Zapier chose Verifiers, Prime Intellect's open-source framework for agentic evaluations, because it provides the right abstractions: tool environments, reward functions, multi-turn rollout execution, and structured output parsing. These map directly onto the structure of automation tasks, so the Zapier team could focus on encoding their domain expertise (like what makes a workflow correct, what constitutes a realistic edge case, what policies an agent should follow) rather than rebuilding evaluation infrastructure from the ground up.
Stress Testing
Designing tasks is just the beginning; the harder problem is making sure those tasks are correct. That is, we need to ensure that the reward function actually rewards the right behavior, that edge cases don't produce false positives, and that the benchmark is robust against reward hacking.
Because AutomationBench is built on Verifiers, Zapier got access to Prime Intellect Lab's full suite of tools with no additional infrastructure setup. Lab handles GPU orchestration, model serving, RL training loops, and monitoring, which would otherwise require dedicated infra engineering and ML expertise.

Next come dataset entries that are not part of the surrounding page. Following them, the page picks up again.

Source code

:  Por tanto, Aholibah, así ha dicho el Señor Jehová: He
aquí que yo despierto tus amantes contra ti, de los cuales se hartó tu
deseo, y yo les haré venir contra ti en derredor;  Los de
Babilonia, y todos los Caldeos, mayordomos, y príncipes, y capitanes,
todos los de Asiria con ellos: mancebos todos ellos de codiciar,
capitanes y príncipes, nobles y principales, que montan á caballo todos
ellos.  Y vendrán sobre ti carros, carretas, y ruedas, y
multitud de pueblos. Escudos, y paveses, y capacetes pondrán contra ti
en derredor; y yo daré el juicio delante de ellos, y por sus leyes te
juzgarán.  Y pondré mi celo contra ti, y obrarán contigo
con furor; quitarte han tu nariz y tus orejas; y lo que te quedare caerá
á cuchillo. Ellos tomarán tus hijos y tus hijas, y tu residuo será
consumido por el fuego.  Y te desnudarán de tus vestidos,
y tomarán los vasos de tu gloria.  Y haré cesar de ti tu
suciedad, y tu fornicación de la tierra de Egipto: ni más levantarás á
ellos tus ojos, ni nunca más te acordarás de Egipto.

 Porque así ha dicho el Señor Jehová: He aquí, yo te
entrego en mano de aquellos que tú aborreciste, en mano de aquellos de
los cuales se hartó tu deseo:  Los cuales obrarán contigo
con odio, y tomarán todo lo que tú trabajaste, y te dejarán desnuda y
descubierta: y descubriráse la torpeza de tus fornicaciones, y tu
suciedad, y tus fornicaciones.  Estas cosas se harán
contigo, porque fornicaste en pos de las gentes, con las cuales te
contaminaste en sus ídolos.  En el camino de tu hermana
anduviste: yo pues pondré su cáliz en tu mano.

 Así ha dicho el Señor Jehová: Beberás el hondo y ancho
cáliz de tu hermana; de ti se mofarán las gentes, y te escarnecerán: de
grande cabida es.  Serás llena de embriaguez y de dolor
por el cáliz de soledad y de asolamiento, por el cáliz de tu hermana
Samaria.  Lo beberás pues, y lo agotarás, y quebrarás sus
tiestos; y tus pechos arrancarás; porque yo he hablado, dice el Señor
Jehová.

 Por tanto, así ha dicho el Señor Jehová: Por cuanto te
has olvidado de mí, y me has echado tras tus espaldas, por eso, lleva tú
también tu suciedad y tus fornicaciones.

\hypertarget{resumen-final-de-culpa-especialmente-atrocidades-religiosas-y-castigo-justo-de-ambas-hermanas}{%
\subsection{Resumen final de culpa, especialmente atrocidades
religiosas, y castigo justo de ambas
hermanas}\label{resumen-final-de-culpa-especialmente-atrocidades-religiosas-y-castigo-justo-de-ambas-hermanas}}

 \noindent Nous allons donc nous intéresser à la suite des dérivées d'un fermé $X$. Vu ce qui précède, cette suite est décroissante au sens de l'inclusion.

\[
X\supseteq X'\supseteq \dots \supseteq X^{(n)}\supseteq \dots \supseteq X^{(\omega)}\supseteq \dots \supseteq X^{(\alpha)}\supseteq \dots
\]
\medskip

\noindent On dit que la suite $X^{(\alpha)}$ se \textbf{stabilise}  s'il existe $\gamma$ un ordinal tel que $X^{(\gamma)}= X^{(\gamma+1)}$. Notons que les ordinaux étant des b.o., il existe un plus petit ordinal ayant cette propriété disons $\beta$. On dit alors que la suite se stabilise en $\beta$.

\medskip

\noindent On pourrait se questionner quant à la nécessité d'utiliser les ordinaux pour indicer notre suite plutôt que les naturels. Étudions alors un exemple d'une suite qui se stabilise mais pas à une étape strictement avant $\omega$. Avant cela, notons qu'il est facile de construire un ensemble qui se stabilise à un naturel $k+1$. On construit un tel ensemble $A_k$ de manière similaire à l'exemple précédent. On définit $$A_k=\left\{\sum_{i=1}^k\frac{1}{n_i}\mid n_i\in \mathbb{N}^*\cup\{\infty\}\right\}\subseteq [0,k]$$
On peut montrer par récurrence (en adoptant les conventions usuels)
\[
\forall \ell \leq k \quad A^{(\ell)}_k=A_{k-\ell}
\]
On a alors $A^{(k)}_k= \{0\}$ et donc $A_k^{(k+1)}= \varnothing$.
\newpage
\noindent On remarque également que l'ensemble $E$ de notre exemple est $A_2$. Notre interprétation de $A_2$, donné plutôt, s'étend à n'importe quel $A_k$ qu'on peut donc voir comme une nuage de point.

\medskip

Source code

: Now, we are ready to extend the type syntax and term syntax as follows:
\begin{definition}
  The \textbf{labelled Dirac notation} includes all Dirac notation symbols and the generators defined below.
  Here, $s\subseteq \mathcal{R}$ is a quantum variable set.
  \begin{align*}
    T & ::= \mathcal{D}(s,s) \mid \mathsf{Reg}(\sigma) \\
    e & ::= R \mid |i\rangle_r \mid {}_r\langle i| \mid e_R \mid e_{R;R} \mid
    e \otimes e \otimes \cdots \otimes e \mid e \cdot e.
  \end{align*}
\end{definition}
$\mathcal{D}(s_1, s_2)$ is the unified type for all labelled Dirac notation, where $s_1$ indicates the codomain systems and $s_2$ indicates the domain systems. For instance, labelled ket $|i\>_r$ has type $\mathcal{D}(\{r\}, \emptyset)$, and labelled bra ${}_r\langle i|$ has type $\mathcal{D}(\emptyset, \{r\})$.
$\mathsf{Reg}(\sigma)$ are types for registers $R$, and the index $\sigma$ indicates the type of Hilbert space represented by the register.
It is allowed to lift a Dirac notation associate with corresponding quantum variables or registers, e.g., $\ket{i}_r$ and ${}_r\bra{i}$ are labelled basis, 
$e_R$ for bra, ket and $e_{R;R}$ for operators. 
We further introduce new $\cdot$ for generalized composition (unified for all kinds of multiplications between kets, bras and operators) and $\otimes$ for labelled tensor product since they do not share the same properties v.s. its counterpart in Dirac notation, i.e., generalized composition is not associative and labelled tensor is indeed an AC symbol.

This turned out to be critical for catching bugs during benchmark development. Lab's dashboard and rollouts viewer shows per-step training statistics as live charts that update with each training step. During one of their RL runs, the Zapier team spotted something off: the api_fetch_calls metric dropped to near-zero, but the reward curve stayed flat instead of dropping with it. In a correct benchmark, fewer API calls should mean fewer correct answers and lower reward. The fact that these two signals diverged meant the reward function was giving credit to attempts that never actually completed the task. Without the ability to move between real-time, aggregate metrics and individual rollouts, this kind of bug can go unnoticed and undermine the entire benchmark.

Feedback Loops
AutomationBench is a live environment that plugs directly into the RL training loop. The same Verifiers environment that defines the benchmark tasks and reward functions can be used to train models with reinforcement learning on Lab, creating a tight loop between evaluation and improvement.
With Lab, environments are first-class objects that work as both evals and training. Teams can build a benchmark, run baseline evaluations against frontier models, identify capability gaps, and then train a custom model to close those gaps, all on the same platform using the same environment definition. For Zapier, this means AutomationBench isn't just measuring where models fall short on business automation but also training based on that.
Next Steps
Our collaboration with Zapier goes beyond AutomationBench. Over the past several months, Zapier has been a key design partner across multiple parts of our stack:
- Integrating Verifiers for internal evals and environments used across Zapier;
- Working together to add GEPA support for environment-based prompt optimization;
- Battle-testing our Lab platform to train powerful customized agents with RL.
We're working toward a world where any team can use the tools previously only available to frontier labs to build, evaluate, and improve AI agents.
Prime Intellect Lab is a major unlock for our RL workflows. We spun up experiments with very little setup to pressure-test our new AutomationBench benchmark, which surfaced reward-hacking opportunities we could then fortify against. Kicking off a training run was a single command. We built our benchmark from the ground up on their Verifiers framework, and we're using it increasingly across our other evals. If you can measure something, you can train a model at it. You get to pick exactly what it's good at. We're doing it at Zapier. You should try it too!
— Daniel Shepard, Zapier